Weil du nicht widersprichst, versuche ich mal zu beschreiben, was sich dabei kreativ und beschwingt zwischen uns abspielt. Standard geworden ist die halbe Stunde, mal im Biergarten der Feldwies, mal woanders, auf jeden Fall immer Zeit genug für uns, um den Pflock einzuschlagen für die nächste schöne Kultur-Reise-Buchidee. Wer sie von uns auf den Tisch legt ist dabei Nebensache, wichtiger ist uns die lockere Aufteilung „wer macht was?“, dann Zeitplan, Ausstattung, Auflage und natürlich der Verlag, den wir beglücken wollen. Nach Arbeit fühlt sich das nicht an, aber der Pflock sitzt und wir können in aller Ruhe bestellen. Kleines Schnitzel, jeder in seiner Version, deine Olga (eine Seele von Hund!) bekommt ein frisches Wasser und dann ratschen wir ausgiebig über die Branche und gemeinsame Freunde. Bis zum nächsten Treff geht dann jeder in sich, zapft seine Erfahrung und Kontakte an und – für mich kommen damit wieder die schönen Monate mit unterwegs sein, planen, schreiben, Neues entdecken und dabei jung bleiben. Ich weiß, für dich und deine Generation kein Thema, aber ich sollte mich dafür schon längst mal bedanken!

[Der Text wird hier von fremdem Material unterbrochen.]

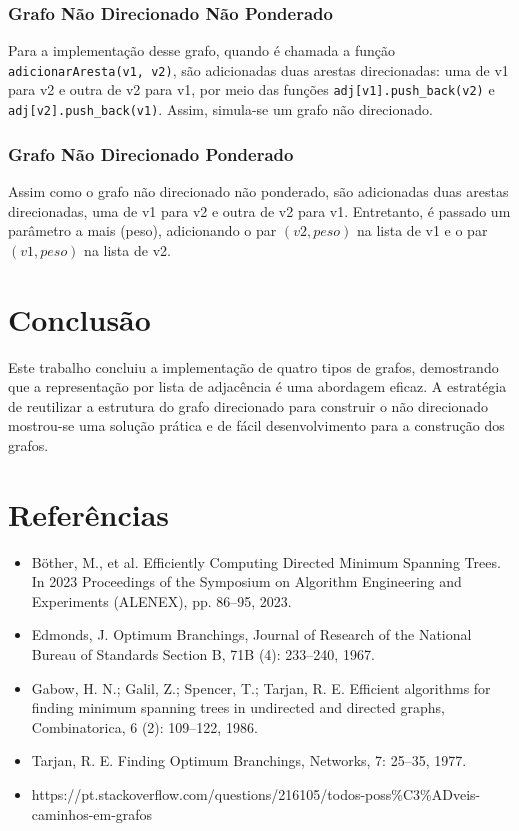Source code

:\documentclass[12pt]{article}
\begin{document}
\subsubsection{Grafo Não Direcionado Não Ponderado}
Para a implementação desse grafo, quando é chamada a função 
\texttt{adicionarAresta(v1, v2)}, são adicionadas duas arestas direcionadas: uma de v1 para 
v2 e outra de v2 para v1, por meio das funções \texttt{adj[v1].push\_back(v2)} e 
\texttt{adj[v2].push\_back(v1)}. Assim, simula-se um grafo não direcionado.

\subsubsection{Grafo Não Direcionado Ponderado}
Assim como o grafo não direcionado não ponderado, são adicionadas duas arestas 
direcionadas, uma de v1 para v2 e outra de v2 para v1. Entretanto, é passado 
um parâmetro a mais (peso), adicionando o par $(v2, peso)$ na lista de v1 e o par $(v1, peso)$ 
na lista de v2.  

\section{Conclusão}
Este trabalho concluiu a implementação de quatro tipos de grafos, demostrando que a 
representação por lista de adjacência é uma abordagem eficaz. A estratégia de reutilizar a estrutura 
do grafo direcionado para construir o não direcionado mostrou-se uma solução prática e de fácil 
desenvolvimento para a construção dos grafos.

\section*{Referências}

\begin{itemize}
    \item Böther, M., et al. Efficiently Computing Directed Minimum Spanning Trees. In 2023 Proceedings of the Symposium on Algorithm Engineering and Experiments (ALENEX), pp. 86--95, 2023.
    \item Edmonds, J. Optimum Branchings, Journal of Research of the National Bureau of Standards Section B, 71B (4): 233--240, 1967.
    \item Gabow, H. N.; Galil, Z.; Spencer, T.; Tarjan, R. E. Efficient algorithms for finding minimum spanning trees in undirected and directed graphs, Combinatorica, 6 (2): 109--122, 1986.
    \item Tarjan, R. E. Finding Optimum Branchings, Networks, 7: 25--35, 1977.
    \item https://pt.stackoverflow.com/questions/216105/todos-poss\%C3\%ADveis-caminhos-em-grafos
\end{itemize}
\end{document}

Apropos Kraftquelle: die deine ist mir immer noch ein Rätsel, denn wer sich mal die imponierende Liste deiner veröffentlichten Bücher anschaut und weiß, dass du ein florierendes Grafik- und Produktionsbüro betreibst, nebenbei noch jeden Monat das „Eselsohr“ herausbringst (Ich freue mich schon auf dein nächstes Editorial!) und jedes Jahr in etlichen Jurys sitzt – der fragt sich schon wie das geht. Wenn ich das Thema mal antippe lächelst du nur geheimnisvoll bis nachsichtig. Meinen Grassauer Kurzgeschichten-Wettbewerb, unseren  „Deichelbohrer“, hast du ja auch aus dem Schatten befreit und veredelt, als Juryleitung, Moderatorin bei der Verleihung und ganz nebenbei mit einem zauberhaften Magazin von 60 schmucken Seiten.

Deine Kraftquelle, liebe Christine, lasse ich jetzt mal ein Rätsel bleiben, bestaune sie weiter, nutze sie und deine Gegenwart mit Lust und lasse es mir gut gehen dabei. Bis dann also und ganz liebe Grüße, auch an Olga!